Bułgarska opozycja: rząd wiedział o planach dyslokacji wojsk w Iraku
Media i opozycja w Bułgarii twierdzą, że władze tego kraju - wbrew temu, co mówią - już na początku września wiedziały o planach przeniesienia kontyngentu bułgarskiego w Iraku z Karbali do Kadisii, ale wolały, żeby wiadomość o tym przyszła ze strony polskiej.
W poniedziałek Sofia poinformowała o wystosowaniu do polskiego MON oficjalnego protestu przeciw planom przemieszczenia w Iraku bułgarskiego batalionu bez zgody władz Bułgarii. Bułgarski minister obrony Nikołaj Swinarow podkreślał, że decyzję w tej sprawie może podjąć wyłącznie rząd i parlament Bułgarii.
Problem z przesunięciem 480-osobowego batalionu bułgarskiego z Karbali do prowincji Kadisija (około 100 km na południowy wschód od Karbali) pojawił się po niedzielnym wywiadzie dowódcy Wielonarodowej Dywizji Centrum-Południe gen. Andrzeja Ekierta dla prywatnego radia bułgarskiego "Darik".
Generał powiedział, że Bułgarzy przeniosą się do Kadisii, a decyzję w tej sprawie podjęli Polacy, Amerykanie i irackie dowództwo wojskowe. Według polskiego generała, Bułgarzy zostaną rozmieszczeni w bazie oddalonej o cztery kilometry od Diwanii, głównego miasta prowincji Kadisija.
Swinarow oświadczył w poniedziałek, że Bułgaria nie otrzymała propozycji w sprawie przemieszczenia swego batalionu, a nawet jeżeli ją otrzyma, nie oznacza to, że automatycznie dojdzie do wyjścia batalionu z Karbali.

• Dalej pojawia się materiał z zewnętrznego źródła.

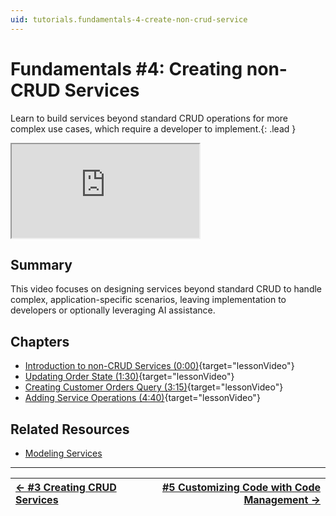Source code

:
 ```yaml
---
uid: tutorials.fundamentals-4-create-non-crud-service
---
```

# Fundamentals #4: Creating non-CRUD Services

Learn to build services beyond standard CRUD operations for more complex use cases, which require a developer to implement.{: .lead }

<div class="video-16x9"><iframe name="lessonVideo" src="https://intentarchitect.com/#/redirect/?category=docs-embedded&subCategory=fundamentals-series" title="Video" allowfullscreen></iframe></div>

## Summary

This video focuses on designing services beyond standard CRUD to handle complex, application-specific scenarios, leaving implementation to developers or optionally leveraging AI assistance.

## Chapters

- [Introduction to non-CRUD Services (0:00)](https://www.youtube.com/embed/-9ZM5QR_UQ4?rel=0&start=0&autoplay=1){target="lessonVideo"}
- [Updating Order State (1:30)](https://www.youtube.com/embed/-9ZM5QR_UQ4?rel=0&start=90&autoplay=1){target="lessonVideo"}
- [Creating Customer Orders Query (3:15)](https://www.youtube.com/embed/-9ZM5QR_UQ4?rel=0&start=195&autoplay=1){target="lessonVideo"}
- [Adding Service Operations (4:40)](https://www.youtube.com/embed/-9ZM5QR_UQ4?rel=0&start=280&autoplay=1){target="lessonVideo"}

## Related Resources

- [Modeling Services](xref:application-development.modelling.services-designer.modeling-services)

---

| [← #3 Creating CRUD Services](xref:tutorials.fundamentals-3-create-crud-service) | [#5 Customizing Code with Code Management →](xref:tutorials.fundamentals-5-customizing-code) |
|:--|--:|

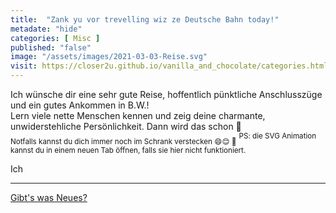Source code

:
 ```yaml
--- 
title:  "Zank yu vor trevelling wiz ze Deutsche Bahn today!"
metadate: "hide"
categories: [ Misc ]
published: "false"
image: "/assets/images/2021-03-03-Reise.svg"
visit: https://closer2u.github.io/vanilla_and_chocolate/categories.html#misc
---
```


Ich wünsche dir eine sehr gute Reise, hoffentlich pünktliche Anschlusszüge und ein gutes Ankommen in B.W.!\
Lern viele nette Menschen kennen und zeig deine charmante, unwiderstehliche Persönlichkeit. Dann wird das schon 🧩\
<sub> Notfalls kannst du dich immer noch im Schrank verstecken 😄😌 🚪</sub>
<sup> PS: die SVG Animation kannst du in einem neuen Tab öffnen, falls sie hier nicht funktioniert. </sup>

Ich 


***

[Gibt's was Neues?](https://github.com/Closer2U)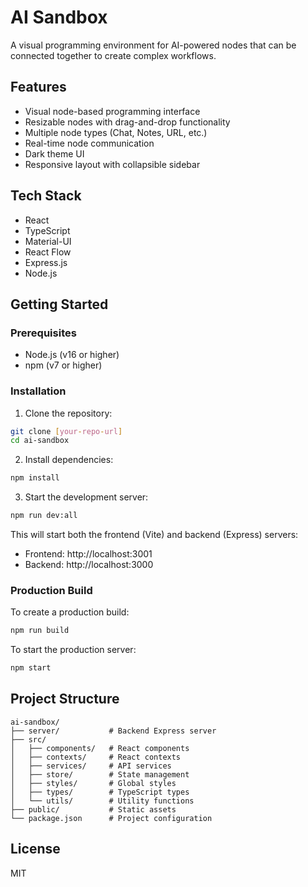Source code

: # AI Sandbox

A visual programming environment for AI-powered nodes that can be connected together to create complex workflows.

## Features

- Visual node-based programming interface
- Resizable nodes with drag-and-drop functionality
- Multiple node types (Chat, Notes, URL, etc.)
- Real-time node communication
- Dark theme UI
- Responsive layout with collapsible sidebar

## Tech Stack

- React
- TypeScript
- Material-UI
- React Flow
- Express.js
- Node.js

## Getting Started

### Prerequisites

- Node.js (v16 or higher)
- npm (v7 or higher)

### Installation

1. Clone the repository:
```bash
git clone [your-repo-url]
cd ai-sandbox
```

2. Install dependencies:
```bash
npm install
```

3. Start the development server:
```bash
npm run dev:all
```

This will start both the frontend (Vite) and backend (Express) servers:
- Frontend: http://localhost:3001
- Backend: http://localhost:3000

### Production Build

To create a production build:

```bash
npm run build
```

To start the production server:

```bash
npm start
```

## Project Structure

```
ai-sandbox/
├── server/           # Backend Express server
├── src/
│   ├── components/   # React components
│   ├── contexts/     # React contexts
│   ├── services/     # API services
│   ├── store/        # State management
│   ├── styles/       # Global styles
│   ├── types/        # TypeScript types
│   └── utils/        # Utility functions
├── public/           # Static assets
└── package.json      # Project configuration
```

## License

MIT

Ministrowie obrony i spraw zagranicznych Nikołaj Swinarow i Sołomon Pasi wiedzieli o idei przemieszczenia kontyngentu z Karbali - powiedział cytowany przez media we wtorek wiceprzewodniczący Bułgarskiej Partii Socjalistycznej Rumen Owczarow. Jego zdaniem, nie jest możliwe, by polski generał samodzielnie podjął decyzję dotyczącą kontyngentu bułgarskiego bez wiedzy władz bułgarskich.
Konflikt z Warszawą jest, według Owczarowa, próbą przerzucenia odpowiedzialności na polskie dowództwo wojskowe. Władze bułgarskie wiedzą, że opinia publiczna w kraju przyjmie negatywnie propozycję przemieszczenia wojsk do regionu, w którym napięcie jest większe i dlatego milczały - uważa opozycyjny polityk.
Sztab Generalny armii bułgarskiej dowiedział się o planach przemieszczenia 2 września. Szef Sztabu Generalnego poinformował o nich wiodących polityków - piszą dzienniki "Sega" i "Trud".